• Haberler
  • Türkiye Gündemi
  • Cumhurbaşkanı Erdoğan:  'Sosyal Medya Mecraları Operasyon Aygıtına Dönüşmeye Başladı'

Cumhurbaşkanı Erdoğan:  'Sosyal Medya Mecraları Operasyon Aygıtına Dönüşmeye Başladı'

Cumhurbaşkanı Recep Tayyip Erdoğan, yargı faaliyetlerinin gücünü ve itibarını hukukçunun ehliyetinden, adalete bağlılık gibi üstün ahlaki değerlerinden aldığını kaydetti. 

Bu hakikat temelinde güven veren adalet için etkin eğitim anlayışıyla adalet akademisini yenilediklerini, güçlendirdiklerini, imkanlarını genişlettiklerini aktaran Erdoğan, "Yargı sistemimizin bel kemiğini oluşturan hakim ve savcılarımızın en iyi şekilde yetişmeleri, görevlerini layıkıyla yapabilmeleri noktasında hiçbir fedakarlıktan kaçınmadık, kaçınmıyoruz. Hakim ve savcı yardımcılığı müessesesi bu inançla sürdürülen bir fikri takibin ve arayışın ürünüdür.

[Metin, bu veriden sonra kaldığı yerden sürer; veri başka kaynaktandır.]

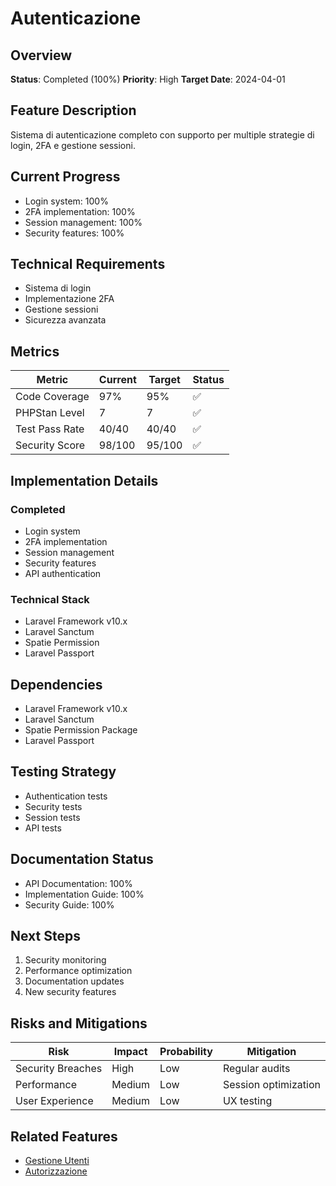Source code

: # Autenticazione

## Overview
**Status**: Completed (100%)
**Priority**: High
**Target Date**: 2024-04-01

## Feature Description
Sistema di autenticazione completo con supporto per multiple strategie di login, 2FA e gestione sessioni.

## Current Progress
- Login system: 100%
- 2FA implementation: 100%
- Session management: 100%
- Security features: 100%

## Technical Requirements
- Sistema di login
- Implementazione 2FA
- Gestione sessioni
- Sicurezza avanzata

## Metrics
| Metric | Current | Target | Status |
|--------|---------|---------|---------|
| Code Coverage | 97% | 95% | ✅ |
| PHPStan Level | 7 | 7 | ✅ |
| Test Pass Rate | 40/40 | 40/40 | ✅ |
| Security Score | 98/100 | 95/100 | ✅ |

## Implementation Details
### Completed
- Login system
- 2FA implementation
- Session management
- Security features
- API authentication

### Technical Stack
- Laravel Framework v10.x
- Laravel Sanctum
- Spatie Permission
- Laravel Passport

## Dependencies
- Laravel Framework v10.x
- Laravel Sanctum
- Spatie Permission Package
- Laravel Passport

## Testing Strategy
- Authentication tests
- Security tests
- Session tests
- API tests

## Documentation Status
- API Documentation: 100%
- Implementation Guide: 100%
- Security Guide: 100%

## Next Steps
1. Security monitoring
2. Performance optimization
3. Documentation updates
4. New security features

## Risks and Mitigations
| Risk | Impact | Probability | Mitigation |
|------|---------|-------------|------------|
| Security Breaches | High | Low | Regular audits |
| Performance | Medium | Low | Session optimization |
| User Experience | Medium | Low | UX testing |

## Related Features
- [Gestione Utenti](./gestione-utenti.md)
- [Autorizzazione](./autorizzazione.md)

Bakınız; bugün ülkemizde hukuk öğrenimi görmüş önemli sayıda insan, hukuk eğitimi veren önemli sayı ve çeşitlilikte kurumlarımız, fakültelerimiz var. Son 22 yılda avukat, noter, hukuk eğitimi görmüş personel ve hakim savcı sayılarında kayda değer bir artış sağladık. 2002 yılında 9 bin civarında olan hakim, savcı sayımız neredeyse 3 kata yakın bir artışla bugün 25 bine yaklaştı. Hiç şüphesiz bu sayısal büyümeye, kalitenin de eşlik etmesi, niceliğin, nitelikle desteklenmesi önemlidir. Bu bakımdan adaletin tecellisine, nezaret edenlerin eğitimi yetiştirilmesi ayrı ve başlı başına mühim bir meseledir” değerlendirmesini yaptı.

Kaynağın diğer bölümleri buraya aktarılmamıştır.